At the gathering that was cosponsored by the League of Conservation Voters and the Regional Plan Association, Bloomberg was introduced by environmental activist Al Gore.
“What will it take for the national government to wake up as this mayor as been telling us to do?” Gore asked.
Among the issues Bloomberg addressed, two main concerns were the construction of coastline protection infrastructure and the rebuilding of the city’s coastal areas hit hardest by the hurricane.
The mayor expressed concern over initiating multibillion-dollar projects, such as floodgates and sea walls.
“However, there may be some coastline protections that we can build that will mitigate the impact of storm surge,” Bloomberg said.
The mayor said city officials have been ordered to look into other, more affordable options, such as berms, levees, and sand dunes.

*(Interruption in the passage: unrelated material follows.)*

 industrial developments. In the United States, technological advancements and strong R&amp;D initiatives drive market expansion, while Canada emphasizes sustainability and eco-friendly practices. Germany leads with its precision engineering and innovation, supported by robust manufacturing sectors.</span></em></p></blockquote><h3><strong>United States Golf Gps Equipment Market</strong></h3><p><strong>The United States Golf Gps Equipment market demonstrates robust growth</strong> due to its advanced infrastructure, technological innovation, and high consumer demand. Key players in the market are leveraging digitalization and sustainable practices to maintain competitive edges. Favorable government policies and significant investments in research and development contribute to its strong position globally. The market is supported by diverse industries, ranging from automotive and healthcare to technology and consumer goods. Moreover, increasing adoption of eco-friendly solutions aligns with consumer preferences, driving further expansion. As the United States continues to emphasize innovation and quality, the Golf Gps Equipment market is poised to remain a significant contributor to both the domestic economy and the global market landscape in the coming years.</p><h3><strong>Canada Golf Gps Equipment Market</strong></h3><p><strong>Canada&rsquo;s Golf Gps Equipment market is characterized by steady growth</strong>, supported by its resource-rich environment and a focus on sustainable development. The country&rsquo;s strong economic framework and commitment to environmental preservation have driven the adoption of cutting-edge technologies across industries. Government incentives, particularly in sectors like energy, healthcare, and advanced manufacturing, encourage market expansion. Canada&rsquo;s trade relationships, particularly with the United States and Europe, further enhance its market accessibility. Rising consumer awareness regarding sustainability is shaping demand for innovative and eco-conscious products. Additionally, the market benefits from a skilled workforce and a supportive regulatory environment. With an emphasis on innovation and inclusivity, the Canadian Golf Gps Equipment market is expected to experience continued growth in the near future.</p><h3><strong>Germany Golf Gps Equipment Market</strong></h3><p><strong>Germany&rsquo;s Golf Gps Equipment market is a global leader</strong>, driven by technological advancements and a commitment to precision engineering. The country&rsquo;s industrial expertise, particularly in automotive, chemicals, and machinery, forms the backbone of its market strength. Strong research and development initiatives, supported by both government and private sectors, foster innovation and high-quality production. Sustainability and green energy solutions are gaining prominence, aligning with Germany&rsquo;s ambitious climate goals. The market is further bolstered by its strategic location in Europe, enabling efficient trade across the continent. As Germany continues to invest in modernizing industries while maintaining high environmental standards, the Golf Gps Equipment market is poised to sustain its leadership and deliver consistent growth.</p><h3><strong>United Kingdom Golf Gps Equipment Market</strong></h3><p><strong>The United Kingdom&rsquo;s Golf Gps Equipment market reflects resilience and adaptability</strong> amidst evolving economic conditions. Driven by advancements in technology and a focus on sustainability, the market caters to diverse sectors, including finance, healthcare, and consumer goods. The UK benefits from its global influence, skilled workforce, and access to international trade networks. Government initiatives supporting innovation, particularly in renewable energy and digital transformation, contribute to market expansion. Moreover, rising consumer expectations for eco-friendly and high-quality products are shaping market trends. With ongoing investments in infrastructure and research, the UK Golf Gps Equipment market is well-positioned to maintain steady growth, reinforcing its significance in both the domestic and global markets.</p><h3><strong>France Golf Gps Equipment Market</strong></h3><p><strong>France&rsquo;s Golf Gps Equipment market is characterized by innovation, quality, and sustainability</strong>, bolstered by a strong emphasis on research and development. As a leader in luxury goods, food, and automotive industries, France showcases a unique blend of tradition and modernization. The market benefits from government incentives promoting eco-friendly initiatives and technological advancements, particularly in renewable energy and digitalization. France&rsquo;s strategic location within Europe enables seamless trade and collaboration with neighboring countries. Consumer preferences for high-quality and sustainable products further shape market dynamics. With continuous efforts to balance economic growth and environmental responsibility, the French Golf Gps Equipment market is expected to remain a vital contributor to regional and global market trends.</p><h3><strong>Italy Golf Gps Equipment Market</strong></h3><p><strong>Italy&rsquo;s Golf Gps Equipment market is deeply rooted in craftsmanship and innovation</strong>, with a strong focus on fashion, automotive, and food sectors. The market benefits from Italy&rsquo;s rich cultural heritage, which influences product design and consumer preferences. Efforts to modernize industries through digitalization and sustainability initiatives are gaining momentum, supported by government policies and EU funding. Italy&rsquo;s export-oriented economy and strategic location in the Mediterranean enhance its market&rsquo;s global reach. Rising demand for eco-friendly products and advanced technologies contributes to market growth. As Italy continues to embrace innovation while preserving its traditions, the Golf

Bloomberg also said that the investor-owned energy company Consolidated Edison committed $250 million of its own resources to help better prepare the city for future storms.
In a Senate meeting the same day, Metropolitan Transit Authority chairman Joseph Lhota estimated the costs of rebuilding New York City’s subway system and infrastructure to be an upwards of $5 billion.
The city’s South Ferry Station – located in one of the areas hit hardest by the storm – may cost $600 million alone to rebuild, Lhota told Bloomberg Businessweek.
Lhota refered to the station as a “large fish tank,” and noted that with the station’s location near the Staten Island Ferry Terminal, rebuilding the South Ferry is of “critical importance.”
“We cannot solve the problems associated with climate change alone here in New York City,” Bloomberg said, “but I think it’s fair to say we can lead the way.”